> [Material provided]:
⟨

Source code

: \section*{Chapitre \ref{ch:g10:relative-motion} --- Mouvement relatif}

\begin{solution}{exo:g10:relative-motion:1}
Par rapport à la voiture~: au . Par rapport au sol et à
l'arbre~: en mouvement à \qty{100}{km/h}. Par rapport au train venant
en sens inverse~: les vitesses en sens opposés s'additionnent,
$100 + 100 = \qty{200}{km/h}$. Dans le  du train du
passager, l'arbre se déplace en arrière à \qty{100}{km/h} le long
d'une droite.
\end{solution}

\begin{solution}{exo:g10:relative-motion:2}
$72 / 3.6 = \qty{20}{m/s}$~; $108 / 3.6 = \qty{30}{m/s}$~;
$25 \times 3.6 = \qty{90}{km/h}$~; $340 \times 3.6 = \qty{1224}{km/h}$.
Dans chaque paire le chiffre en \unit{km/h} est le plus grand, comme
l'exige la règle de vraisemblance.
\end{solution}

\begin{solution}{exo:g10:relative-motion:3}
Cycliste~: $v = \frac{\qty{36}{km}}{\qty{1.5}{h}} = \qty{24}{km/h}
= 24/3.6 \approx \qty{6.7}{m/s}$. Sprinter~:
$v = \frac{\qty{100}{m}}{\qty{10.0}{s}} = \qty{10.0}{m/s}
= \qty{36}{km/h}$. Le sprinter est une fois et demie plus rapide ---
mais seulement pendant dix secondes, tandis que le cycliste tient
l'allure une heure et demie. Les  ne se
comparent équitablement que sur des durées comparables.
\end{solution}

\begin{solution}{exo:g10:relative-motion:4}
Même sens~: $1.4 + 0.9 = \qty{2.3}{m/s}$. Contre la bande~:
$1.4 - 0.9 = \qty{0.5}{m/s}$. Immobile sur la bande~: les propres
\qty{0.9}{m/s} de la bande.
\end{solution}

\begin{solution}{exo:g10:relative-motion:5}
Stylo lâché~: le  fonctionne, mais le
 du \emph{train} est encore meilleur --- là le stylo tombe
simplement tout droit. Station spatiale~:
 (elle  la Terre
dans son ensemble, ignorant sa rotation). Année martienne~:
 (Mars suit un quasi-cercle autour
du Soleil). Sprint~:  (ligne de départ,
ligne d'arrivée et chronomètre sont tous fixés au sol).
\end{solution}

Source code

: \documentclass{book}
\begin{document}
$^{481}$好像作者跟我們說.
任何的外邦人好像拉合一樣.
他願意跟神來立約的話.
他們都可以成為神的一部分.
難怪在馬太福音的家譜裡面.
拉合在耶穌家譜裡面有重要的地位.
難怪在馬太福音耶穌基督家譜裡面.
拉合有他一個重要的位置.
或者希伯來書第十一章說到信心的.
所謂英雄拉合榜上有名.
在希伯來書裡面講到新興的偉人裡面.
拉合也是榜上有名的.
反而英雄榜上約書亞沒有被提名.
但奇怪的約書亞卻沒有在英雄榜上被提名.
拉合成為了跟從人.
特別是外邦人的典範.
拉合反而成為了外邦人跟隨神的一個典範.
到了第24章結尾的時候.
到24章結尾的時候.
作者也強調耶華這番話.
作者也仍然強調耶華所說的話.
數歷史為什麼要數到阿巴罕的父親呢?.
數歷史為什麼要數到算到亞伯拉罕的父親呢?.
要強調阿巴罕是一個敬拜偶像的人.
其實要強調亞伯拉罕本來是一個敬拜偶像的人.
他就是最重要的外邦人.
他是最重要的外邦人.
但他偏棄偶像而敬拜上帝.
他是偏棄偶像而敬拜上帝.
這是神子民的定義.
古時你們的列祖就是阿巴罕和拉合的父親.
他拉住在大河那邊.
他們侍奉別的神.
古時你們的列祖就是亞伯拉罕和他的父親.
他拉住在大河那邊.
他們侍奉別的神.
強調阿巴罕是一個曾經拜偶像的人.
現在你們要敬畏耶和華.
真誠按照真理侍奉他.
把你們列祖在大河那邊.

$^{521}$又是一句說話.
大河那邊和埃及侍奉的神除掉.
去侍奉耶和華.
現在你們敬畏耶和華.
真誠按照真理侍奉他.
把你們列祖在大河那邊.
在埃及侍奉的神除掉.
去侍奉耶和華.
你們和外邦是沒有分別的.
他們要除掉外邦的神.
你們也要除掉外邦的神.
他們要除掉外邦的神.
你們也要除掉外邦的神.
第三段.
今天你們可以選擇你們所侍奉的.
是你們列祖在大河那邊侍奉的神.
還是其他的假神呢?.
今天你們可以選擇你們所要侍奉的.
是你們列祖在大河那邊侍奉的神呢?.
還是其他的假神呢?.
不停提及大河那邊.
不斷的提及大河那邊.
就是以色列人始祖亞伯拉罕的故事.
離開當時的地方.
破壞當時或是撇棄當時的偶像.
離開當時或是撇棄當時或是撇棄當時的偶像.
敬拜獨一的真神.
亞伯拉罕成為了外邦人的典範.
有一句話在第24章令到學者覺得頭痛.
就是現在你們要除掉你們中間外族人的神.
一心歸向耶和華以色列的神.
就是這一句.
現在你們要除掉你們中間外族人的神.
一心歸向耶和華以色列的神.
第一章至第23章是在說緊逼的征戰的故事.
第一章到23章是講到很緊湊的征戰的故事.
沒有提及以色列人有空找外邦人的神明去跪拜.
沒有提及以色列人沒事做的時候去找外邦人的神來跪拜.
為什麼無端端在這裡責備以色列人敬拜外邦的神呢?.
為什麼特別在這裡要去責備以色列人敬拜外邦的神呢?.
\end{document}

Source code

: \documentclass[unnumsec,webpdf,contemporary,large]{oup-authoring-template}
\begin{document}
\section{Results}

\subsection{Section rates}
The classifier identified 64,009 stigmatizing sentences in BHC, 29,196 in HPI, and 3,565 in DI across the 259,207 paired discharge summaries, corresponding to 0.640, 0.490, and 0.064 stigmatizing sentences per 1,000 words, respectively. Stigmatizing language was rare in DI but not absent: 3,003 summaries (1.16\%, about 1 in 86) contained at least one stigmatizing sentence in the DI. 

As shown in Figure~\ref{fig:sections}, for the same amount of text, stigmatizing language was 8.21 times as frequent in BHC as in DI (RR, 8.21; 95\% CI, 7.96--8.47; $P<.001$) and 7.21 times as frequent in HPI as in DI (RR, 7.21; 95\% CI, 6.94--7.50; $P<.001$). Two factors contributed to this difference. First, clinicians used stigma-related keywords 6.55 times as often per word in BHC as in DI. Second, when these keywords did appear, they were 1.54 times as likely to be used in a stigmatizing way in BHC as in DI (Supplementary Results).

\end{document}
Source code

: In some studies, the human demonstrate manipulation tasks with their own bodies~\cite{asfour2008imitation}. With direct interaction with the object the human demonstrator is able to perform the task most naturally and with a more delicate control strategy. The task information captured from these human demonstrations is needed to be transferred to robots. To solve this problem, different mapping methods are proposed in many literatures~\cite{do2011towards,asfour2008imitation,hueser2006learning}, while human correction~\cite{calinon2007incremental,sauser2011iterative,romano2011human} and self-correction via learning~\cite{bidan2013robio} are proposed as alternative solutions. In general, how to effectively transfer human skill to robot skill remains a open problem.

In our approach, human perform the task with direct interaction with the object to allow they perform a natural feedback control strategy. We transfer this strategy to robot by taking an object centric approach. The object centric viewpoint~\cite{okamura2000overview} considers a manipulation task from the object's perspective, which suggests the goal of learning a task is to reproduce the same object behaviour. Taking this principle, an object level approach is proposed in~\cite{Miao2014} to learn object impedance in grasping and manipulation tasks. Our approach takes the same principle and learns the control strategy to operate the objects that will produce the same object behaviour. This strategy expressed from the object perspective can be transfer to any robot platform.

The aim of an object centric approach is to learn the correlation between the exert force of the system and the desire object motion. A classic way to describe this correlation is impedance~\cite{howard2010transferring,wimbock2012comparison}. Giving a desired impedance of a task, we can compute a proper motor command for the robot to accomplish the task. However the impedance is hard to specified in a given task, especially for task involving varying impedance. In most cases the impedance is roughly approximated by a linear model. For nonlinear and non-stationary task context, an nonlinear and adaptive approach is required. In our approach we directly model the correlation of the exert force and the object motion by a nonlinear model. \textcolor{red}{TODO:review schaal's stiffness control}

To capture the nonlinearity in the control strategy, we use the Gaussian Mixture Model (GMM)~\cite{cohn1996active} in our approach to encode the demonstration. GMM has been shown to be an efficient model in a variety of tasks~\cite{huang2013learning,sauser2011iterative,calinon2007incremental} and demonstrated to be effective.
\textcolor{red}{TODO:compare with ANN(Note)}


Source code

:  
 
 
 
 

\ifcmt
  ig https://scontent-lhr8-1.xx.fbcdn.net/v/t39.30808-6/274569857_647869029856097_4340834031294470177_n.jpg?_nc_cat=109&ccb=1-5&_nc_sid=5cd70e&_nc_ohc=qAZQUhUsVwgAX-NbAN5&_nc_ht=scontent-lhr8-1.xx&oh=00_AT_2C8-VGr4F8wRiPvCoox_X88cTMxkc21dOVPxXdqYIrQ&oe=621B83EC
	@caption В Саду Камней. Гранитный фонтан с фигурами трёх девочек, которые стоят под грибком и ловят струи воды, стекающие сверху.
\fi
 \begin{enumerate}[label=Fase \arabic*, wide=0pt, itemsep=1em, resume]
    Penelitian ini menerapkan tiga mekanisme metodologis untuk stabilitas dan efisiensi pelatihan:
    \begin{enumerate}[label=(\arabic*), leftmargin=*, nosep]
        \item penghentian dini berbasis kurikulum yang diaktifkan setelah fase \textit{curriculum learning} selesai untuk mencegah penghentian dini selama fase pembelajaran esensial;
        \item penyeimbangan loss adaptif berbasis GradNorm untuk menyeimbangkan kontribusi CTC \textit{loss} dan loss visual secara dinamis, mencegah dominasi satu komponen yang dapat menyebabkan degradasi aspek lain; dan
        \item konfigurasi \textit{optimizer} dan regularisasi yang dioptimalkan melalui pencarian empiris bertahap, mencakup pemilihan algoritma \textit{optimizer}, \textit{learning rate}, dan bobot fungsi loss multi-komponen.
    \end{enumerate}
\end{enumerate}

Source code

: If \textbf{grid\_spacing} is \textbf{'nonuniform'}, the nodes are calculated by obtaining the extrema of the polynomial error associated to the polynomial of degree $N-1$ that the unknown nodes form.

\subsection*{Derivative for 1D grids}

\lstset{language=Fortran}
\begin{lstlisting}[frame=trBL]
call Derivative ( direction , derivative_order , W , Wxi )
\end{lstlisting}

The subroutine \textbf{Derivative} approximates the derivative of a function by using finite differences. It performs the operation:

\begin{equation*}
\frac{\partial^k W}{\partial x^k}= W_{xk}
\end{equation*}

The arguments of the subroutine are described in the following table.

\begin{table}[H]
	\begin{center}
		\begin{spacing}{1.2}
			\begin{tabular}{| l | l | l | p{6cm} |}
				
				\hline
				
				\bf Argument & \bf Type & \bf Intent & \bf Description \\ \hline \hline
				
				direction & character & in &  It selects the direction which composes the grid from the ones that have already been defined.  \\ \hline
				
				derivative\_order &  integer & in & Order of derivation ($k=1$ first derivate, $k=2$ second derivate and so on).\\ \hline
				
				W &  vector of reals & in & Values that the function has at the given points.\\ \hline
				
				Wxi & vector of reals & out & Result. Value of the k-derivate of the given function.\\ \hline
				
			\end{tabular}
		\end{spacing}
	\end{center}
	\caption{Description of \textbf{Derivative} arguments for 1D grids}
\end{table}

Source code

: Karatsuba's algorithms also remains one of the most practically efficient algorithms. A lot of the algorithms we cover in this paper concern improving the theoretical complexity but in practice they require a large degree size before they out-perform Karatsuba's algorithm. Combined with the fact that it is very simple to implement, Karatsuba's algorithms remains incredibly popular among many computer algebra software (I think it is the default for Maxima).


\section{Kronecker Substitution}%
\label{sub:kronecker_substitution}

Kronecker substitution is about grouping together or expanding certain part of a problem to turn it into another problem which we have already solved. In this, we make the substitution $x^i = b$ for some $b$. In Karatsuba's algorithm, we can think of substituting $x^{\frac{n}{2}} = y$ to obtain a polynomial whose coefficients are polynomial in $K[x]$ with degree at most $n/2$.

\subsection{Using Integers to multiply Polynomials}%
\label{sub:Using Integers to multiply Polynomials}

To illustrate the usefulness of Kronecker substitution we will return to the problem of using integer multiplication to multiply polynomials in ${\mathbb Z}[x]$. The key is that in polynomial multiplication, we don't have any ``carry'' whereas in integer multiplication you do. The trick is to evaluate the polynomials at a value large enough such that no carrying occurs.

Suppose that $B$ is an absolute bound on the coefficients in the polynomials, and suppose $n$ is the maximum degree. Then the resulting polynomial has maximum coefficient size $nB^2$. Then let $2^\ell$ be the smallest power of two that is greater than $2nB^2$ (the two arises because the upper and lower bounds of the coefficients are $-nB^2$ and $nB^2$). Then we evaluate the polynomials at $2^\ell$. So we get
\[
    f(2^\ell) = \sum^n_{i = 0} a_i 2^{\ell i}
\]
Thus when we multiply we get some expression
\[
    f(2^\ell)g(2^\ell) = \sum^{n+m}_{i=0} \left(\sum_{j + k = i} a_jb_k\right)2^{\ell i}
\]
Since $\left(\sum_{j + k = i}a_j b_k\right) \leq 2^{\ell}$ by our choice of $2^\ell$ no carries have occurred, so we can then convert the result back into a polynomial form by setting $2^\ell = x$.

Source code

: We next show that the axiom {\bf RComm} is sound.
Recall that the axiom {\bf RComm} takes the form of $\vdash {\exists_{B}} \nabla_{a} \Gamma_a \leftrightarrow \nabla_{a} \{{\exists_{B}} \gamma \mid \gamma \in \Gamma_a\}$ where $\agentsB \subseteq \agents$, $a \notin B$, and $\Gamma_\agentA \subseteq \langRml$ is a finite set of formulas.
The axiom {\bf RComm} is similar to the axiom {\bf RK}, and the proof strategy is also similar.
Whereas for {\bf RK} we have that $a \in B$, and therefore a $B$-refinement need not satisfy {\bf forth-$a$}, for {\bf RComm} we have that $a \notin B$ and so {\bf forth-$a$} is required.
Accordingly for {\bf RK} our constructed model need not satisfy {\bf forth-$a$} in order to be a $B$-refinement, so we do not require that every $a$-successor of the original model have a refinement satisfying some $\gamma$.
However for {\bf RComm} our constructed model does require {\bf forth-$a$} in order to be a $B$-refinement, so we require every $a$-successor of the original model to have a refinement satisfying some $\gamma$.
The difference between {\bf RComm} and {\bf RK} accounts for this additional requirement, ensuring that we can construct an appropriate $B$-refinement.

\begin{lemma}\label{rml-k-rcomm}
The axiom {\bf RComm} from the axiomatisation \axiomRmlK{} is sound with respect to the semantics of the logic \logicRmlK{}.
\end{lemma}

⟩

> [What the task requires]:
Where a line in the material contains "sound", copy that line.

> [Output]:
: We next show that the axiom {\bf RComm} is sound.
The axiom {\bf RComm} from the axiomatisation \axiomRmlK{} is sound with respect to the semantics of the logic \logicRmlK{}.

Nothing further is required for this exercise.